Most cities have a distinct flavour that sets them apart from the others, the specific atmosphere that you seek in that one place above all others. But Berlin has no particular flavour, and if it does, that flavour is the equivalent of shoving an entire fistful of blindly-grabbed pick-n-mix sweets directly into your mouth all at once. It is never, ever, ever boring, and quite often just darned surprising.
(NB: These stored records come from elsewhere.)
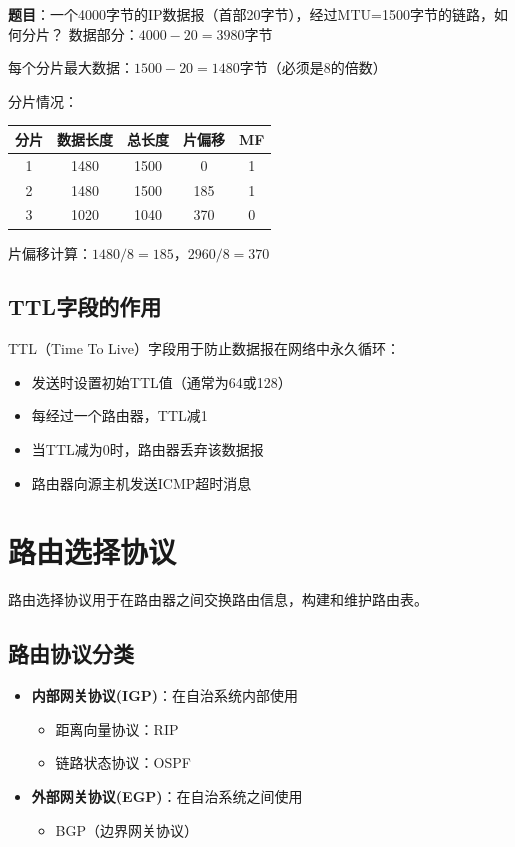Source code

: \documentclass[12pt,a4paper,openany]{ctexbook}
\begin{document}
\begin{examplebox}[例题4.5 IP分片]
\textbf{题目}：一个4000字节的IP数据报（首部20字节），经过MTU=1500字节的链路，如何分片？
\tcblower
数据部分：$4000 - 20 = 3980$字节

每个分片最大数据：$1500 - 20 = 1480$字节（必须是8的倍数）

分片情况：
\begin{center}\small
\begin{tabular}{|c|c|c|c|c|}
\hline
分片 & 数据长度 & 总长度 & 片偏移 & MF \\
\hline
1 & 1480 & 1500 & 0 & 1 \\
2 & 1480 & 1500 & 185 & 1 \\
3 & 1020 & 1040 & 370 & 0 \\
\hline
\end{tabular}
\end{center}

片偏移计算：$1480/8=185$，$2960/8=370$
\end{examplebox}

\subsection{TTL字段的作用}
TTL（Time To Live）字段用于防止数据报在网络中永久循环：
\begin{itemize}[leftmargin=2em,itemsep=0pt]
    \item 发送时设置初始TTL值（通常为64或128）
    \item 每经过一个路由器，TTL减1
    \item 当TTL减为0时，路由器丢弃该数据报
    \item 路由器向源主机发送ICMP超时消息
\end{itemize}

\section{路由选择协议}
路由选择协议用于在路由器之间交换路由信息，构建和维护路由表。

\subsection{路由协议分类}
\begin{itemize}[leftmargin=2em,itemsep=0pt]
    \item \textbf{内部网关协议(IGP)}：在自治系统内部使用
    \begin{itemize}[itemsep=0pt]
        \item 距离向量协议：RIP
        \item 链路状态协议：OSPF
    \end{itemize}
    \item \textbf{外部网关协议(EGP)}：在自治系统之间使用
    \begin{itemize}[itemsep=0pt]
        \item BGP（边界网关协议）
    \end{itemize}
\end{itemize}
\end{document}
Thus within the space of just a few days I happened to casually pop down to an exhibit of plastic dead bodies and find myself playing volleyball in the blistering sun on a fake beach on the coast of a real lake. 


Bodyworlds – or Körperwelten – is an exhibit of plasticised corpses made, refined and sculpted by the criminally creepy Dr Gunther von Hagens (no, he didn’t also invent the ice cream). Von Hagens made his name in the UK by carrying out a series of autopsies on live television in front of a live and visibly squirming audience while wearing a terrifying wide-brimmed rabbi-style black hat. The man is obsessed with bodies and with death, and he is clearly completely off his trolley.

         
I will kill you, Harry Potter…

 Just do a quick google of Bodyworlds and the sheer number of photos that come up showing the myriad bodies he has plasticised into the poses of copulation will prove to you just how much of a creepy, creepy man he is. Plastination is the process of submerging dead bodies in chemical compounds which cause their tissues to be replaced by touch plastic, so that the bodies can be moulded and displayed to show the intricacy of their anatomy, the workings of their various systems, or just for the sheer hell of making a bunch of dead people play poker for eternity. The exhibit opened recently in the Postbahnhof exhibition hall and resembles the most grisly PSE lesson you’ve ever had: each body is accompanied by a long and oddly flowery text explaining the dangers of something fun like drinking or smoking or being fat. Hagens has deconstructed the bodies in such a way as to display the most important systems within the human body, meaning that each ‘work’ is jarring in its own way, with stomach skin opening up like translucent wings or a skull expanded into several hovering chunks with a lonely brain suspended in the centre. To show the way the muscles do their own thing he also has a huge variety of bodies posed doing activities like chess or archery or riding a bike (although I failed to see the reason for the bike rider’s natty 1980’s tinted spectacles). Fascinatingly, you can also see the circulatory systems of specific organs minus the flesh, which were almost my favourite part of the whole exhibit as the sheer minuteness and complexity of the capillaries in the lungs or the kidney or a whole rooster, embodied in a bright red fuzz of plasticised fronds, is truly something; it is arresting to realise quite how bloody brilliant and clever biology is. Then you turn the corner and see the plasticised giraffe posed climbing halfway up a giant palm-tree and remember that the man who put this all together is out of his mind.

If you need a little respite and mental repose after something so stimulating, might I then suggest that you do as I did and visit the Plötzensee? It’s a smallish lake in Wedding which features one of the best Strandbars I’ve been to thus far in this fair city. Berlin has a thing for its Strandbars, ‘beach bars’ which are filled with sand and deckchairs and where you can watch the sun set with a drink in your hand and where there is literally no perfect type of footwear for such a venue. Take your shoes off and succumb. The Plötzensee open beach is really something else, however, because unlike most beach bars it genuinely does feel like a beach, being on the coast of the lake and featuring real-life swimming, screaming children and red-trunks-wearing lifeguards who sit miles from the ‘sea’ and yell lacklustre warnings while sipping their mojitos. The green waters are surrounded by beautiful trees and in good weather the whole place feels like a secret lagoon. One can also rent a boat there and row or pedal around the lake, observing the herons and the grebes, or you can do as we did and, in true German style lounge, in the sun playing a good hearty round of Canasta. 

Card games on a beach in a forest in the city. You won’t find that in New York.